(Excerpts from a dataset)
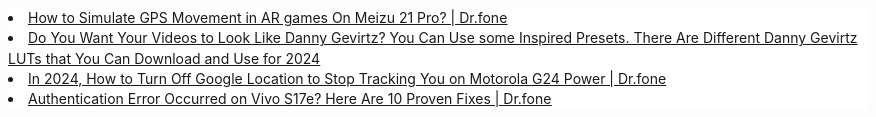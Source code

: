 <li><a href="https://fake-location.techidaily.com/how-to-simulate-gps-movement-in-ar-games-on-meizu-21-pro-drfone-by-drfone-virtual-android/"><u>How to Simulate GPS Movement in AR games On Meizu 21 Pro? | Dr.fone</u></a></li>
<li><a href="https://ai-editing-video.techidaily.com/do-you-want-your-videos-to-look-like-danny-gevirtz-you-can-use-some-inspired-presets-there-are-different-danny-gevirtz-luts-that-you-can-download-and-use-fo/"><u>Do You Want Your Videos to Look Like Danny Gevirtz? You Can Use some Inspired Presets. There Are Different Danny Gevirtz LUTs that You Can Download and Use for 2024</u></a></li>
<li><a href="https://android-location-track.techidaily.com/in-2024-how-to-turn-off-google-location-to-stop-tracking-you-on-motorola-g24-power-drfone-by-drfone-virtual-android/"><u>In 2024, How to Turn Off Google Location to Stop Tracking You on Motorola G24 Power | Dr.fone</u></a></li>
<li><a href="https://howto.techidaily.com/authentication-error-occurred-on-vivo-s17e-here-are-10-proven-fixes-drfone-by-drfone-fix-android-problems-fix-android-problems/"><u>Authentication Error Occurred on Vivo S17e? Here Are 10 Proven Fixes | Dr.fone</u></a></li>
</ul></div>


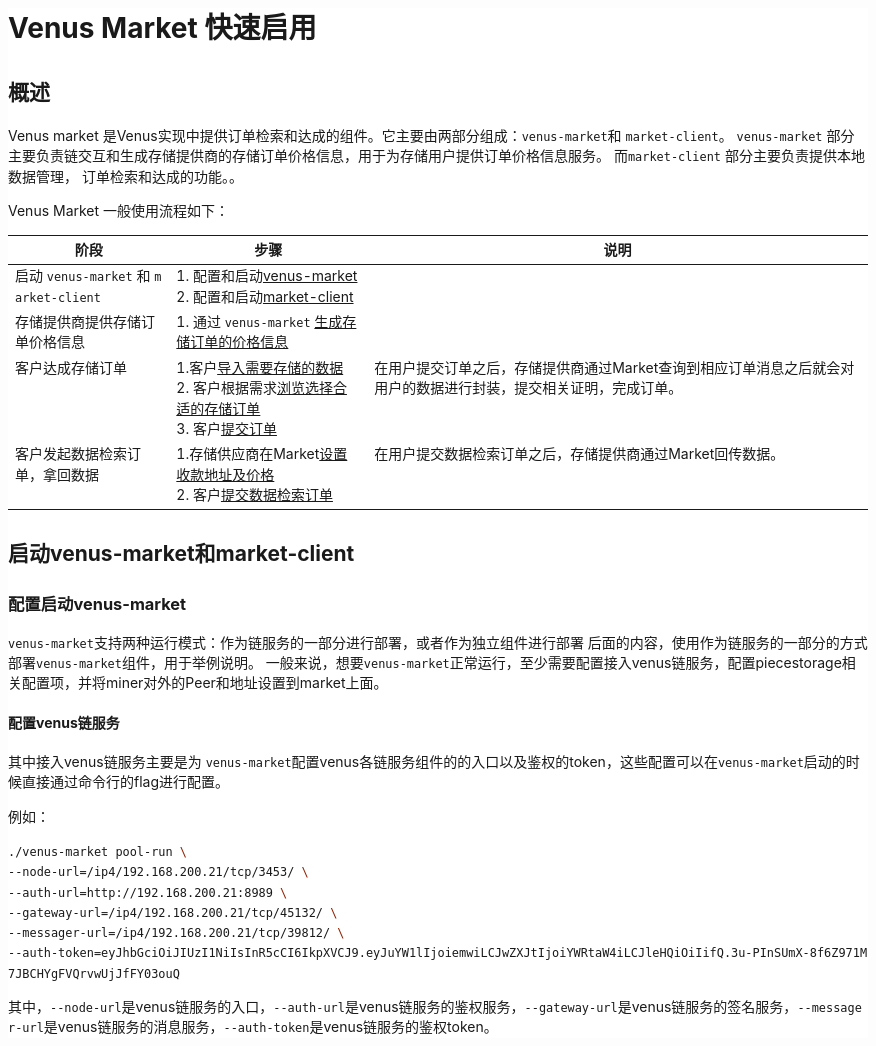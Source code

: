 # Venus Market 快速启用


## 概述

Venus market 是Venus实现中提供订单检索和达成的组件。它主要由两部分组成：`venus-market`和 `market-client`。
`venus-market` 部分主要负责链交互和生成存储提供商的存储订单价格信息，用于为存储用户提供订单价格信息服务。
而`market-client` 部分主要负责提供本地数据管理， 订单检索和达成的功能。。


Venus Market 一般使用流程如下：

| 阶段 | 步骤  | 说明 |
| ---- | ---- | ---- |
| 启动 `venus-market` 和 `market-client` | 1. 配置和启动[venus-market](#配置启动venus-market) <br> 2. 配置和启动[market-client](#配置启动venus-market) |  |
| 存储提供商提供存储订单价格信息 | 1. 通过 `venus-market` [生成存储订单的价格信息](#利用venus-market发布存储订单定价信息) | |
| 客户达成存储订单 | 1.客户[导入需要存储的数据](#导入需要存储的数据) <br> 2. 客户根据需求[浏览选择合适的存储订单](#利用market-client浏览和查询订单定价信息) <br> 3. 客户[提交订单](#完成存储订单) | 在用户提交订单之后，存储提供商通过Market查询到相应订单消息之后就会对用户的数据进行封装，提交相关证明，完成订单。|
| 客户发起数据检索订单，拿回数据 | 1.存储供应商在Market[设置收款地址及价格](#存储供应商在market设置收款地址及价格) <br> 2. 客户[提交数据检索订单](#客户提交数据检索订单) | 在用户提交数据检索订单之后，存储提供商通过Market回传数据。|



## 启动venus-market和market-client



### 配置启动venus-market

`venus-market`支持两种运行模式：作为链服务的一部分进行部署，或者作为独立组件进行部署
后面的内容，使用作为链服务的一部分的方式部署`venus-market`组件，用于举例说明。
一般来说，想要`venus-market`正常运行，至少需要配置接入venus链服务，配置piecestorage相关配置项，并将miner对外的Peer和地址设置到market上面。

#### 配置venus链服务


其中接入venus链服务主要是为 `venus-market`配置venus各链服务组件的的入口以及鉴权的token，这些配置可以在`venus-market`启动的时候直接通过命令行的flag进行配置。

例如：

```bash
./venus-market pool-run \
--node-url=/ip4/192.168.200.21/tcp/3453/ \
--auth-url=http://192.168.200.21:8989 \
--gateway-url=/ip4/192.168.200.21/tcp/45132/ \
--messager-url=/ip4/192.168.200.21/tcp/39812/ \
--auth-token=eyJhbGciOiJIUzI1NiIsInR5cCI6IkpXVCJ9.eyJuYW1lIjoiemwiLCJwZXJtIjoiYWRtaW4iLCJleHQiOiIifQ.3u-PInSUmX-8f6Z971M7JBCHYgFVQrvwUjJfFY03ouQ 
```

其中，`--node-url`是venus链服务的入口，`--auth-url`是venus链服务的鉴权服务，`--gateway-url`是venus链服务的签名服务，`--messager-url`是venus链服务的消息服务，`--auth-token`是venus链服务的鉴权token。

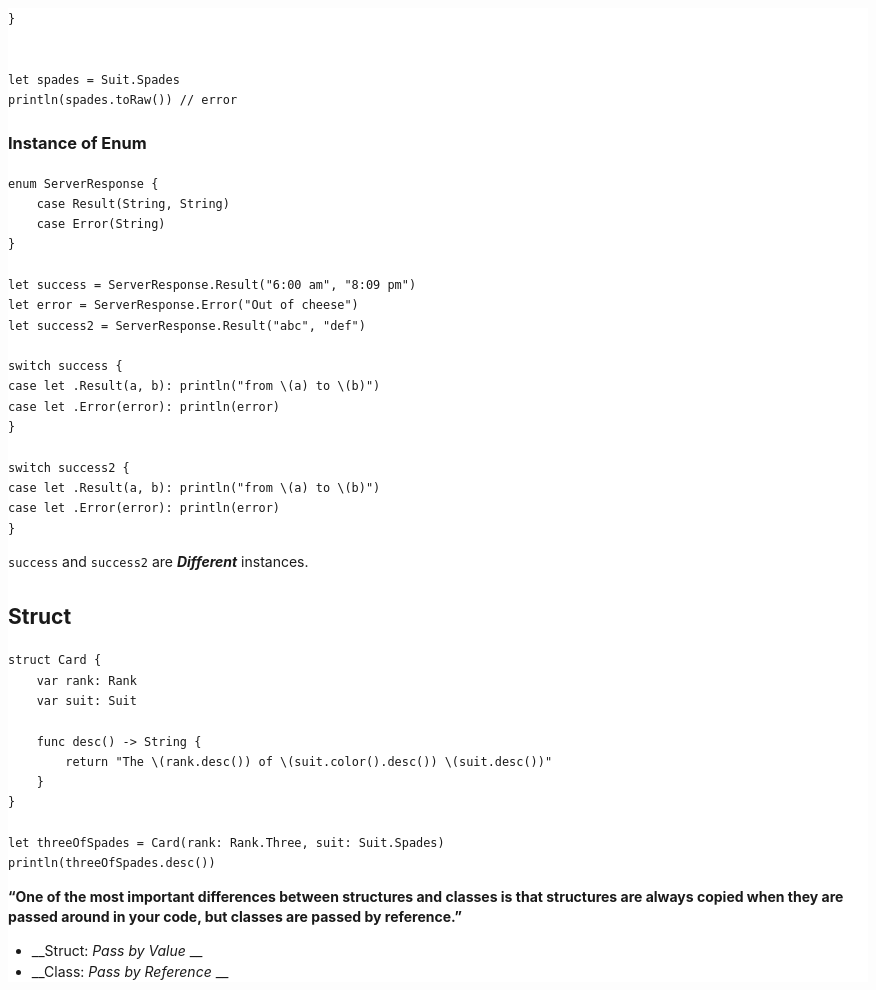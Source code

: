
 ```
}


let spades = Suit.Spades
println(spades.toRaw()) // error
```

### Instance of Enum
```
enum ServerResponse {
    case Result(String, String)
    case Error(String)
}

let success = ServerResponse.Result("6:00 am", "8:09 pm")
let error = ServerResponse.Error("Out of cheese")
let success2 = ServerResponse.Result("abc", "def")

switch success {
case let .Result(a, b): println("from \(a) to \(b)")
case let .Error(error): println(error)
}

switch success2 {
case let .Result(a, b): println("from \(a) to \(b)")
case let .Error(error): println(error)
}
```
`success` and `success2` are ___Different___ instances.


## Struct
```
struct Card {
    var rank: Rank
    var suit: Suit
    
    func desc() -> String {
        return "The \(rank.desc()) of \(suit.color().desc()) \(suit.desc())"
    }
}

let threeOfSpades = Card(rank: Rank.Three, suit: Suit.Spades)
println(threeOfSpades.desc())
```

__“One of the most important differences between structures and classes is that structures are always copied when they are passed around in your code, but classes are passed by reference.”__

* __Struct: _Pass by Value_ __
* __Class: _Pass by Reference_ __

◆ Goal of the exercise
Copy all lines above containing the string "ServerResponse".

◆ Final answer
enum ServerResponse {
let success = ServerResponse.Result("6:00 am", "8:09 pm")
let error = ServerResponse.Error("Out of cheese")
let success2 = ServerResponse.Result("abc", "def")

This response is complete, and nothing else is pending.